[Opening Data in this exercise section]

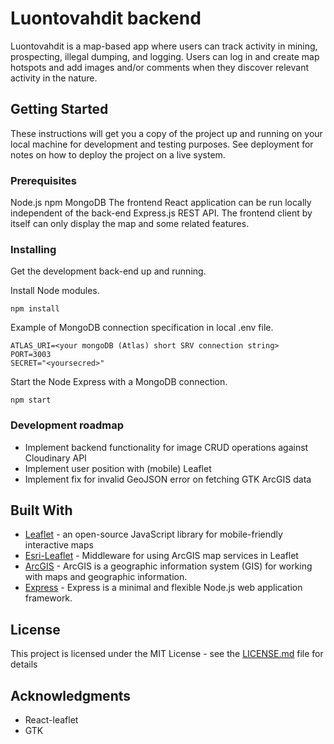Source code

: # Luontovahdit backend

Luontovahdit is a map-based app where users can track activity in mining, prospecting, illegal dumping, and logging. Users can log in and create map hotspots and add images and/or comments when they discover relevant activity in the nature.

## Getting Started

These instructions will get you a copy of the project up and running on your local machine for development and testing purposes. See deployment for notes on how to deploy the project on a live system.

### Prerequisites

Node.js
npm
MongoDB
The frontend React application can be run locally independent of the back-end Express.js REST API.
The frontend client by itself can only display the map and some related features.

### Installing

Get the development back-end up and running.

Install Node modules.
```
npm install
```

Example of MongoDB connection specification in local .env file.
```
ATLAS_URI=<your mongoDB (Atlas) short SRV connection string>
PORT=3003
SECRET="<yoursecred>"
```



Start the Node Express with a MongoDB connection.
```
npm start
```

### Development roadmap

* Implement backend functionality for image CRUD operations against Cloudinary API
* Implement user position with (mobile) Leaflet
* Implement fix for invalid GeoJSON error on fetching GTK ArcGIS data

## Built With

* [Leaflet](https://leafletjs.com/) - an open-source JavaScript library for mobile-friendly interactive maps
* [Esri-Leaflet](https://esri.github.io/esri-leaflet/) - Middleware for using ArcGIS map services in Leaflet
* [ArcGIS](http://www.arcgis.com/home/index.html) - ArcGIS is a geographic information system (GIS) for working with maps and geographic information.
* [Express](https://rometools.github.io/rome/) - Express is a minimal and flexible Node.js web application framework.

## License

This project is licensed under the MIT License - see the [LICENSE.md](LICENSE.md) file for details

## Acknowledgments

* React-leaflet
* GTK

[Closing Data in this exercise section]

Search the entries above for the string "Luontovahdit". Copy each line that holds it.

: # Luontovahdit backend
Luontovahdit is a map-based app where users can track activity in mining, prospecting, illegal dumping, and logging. Users can log in and create map hotspots and add images and/or comments when they discover relevant activity in the nature.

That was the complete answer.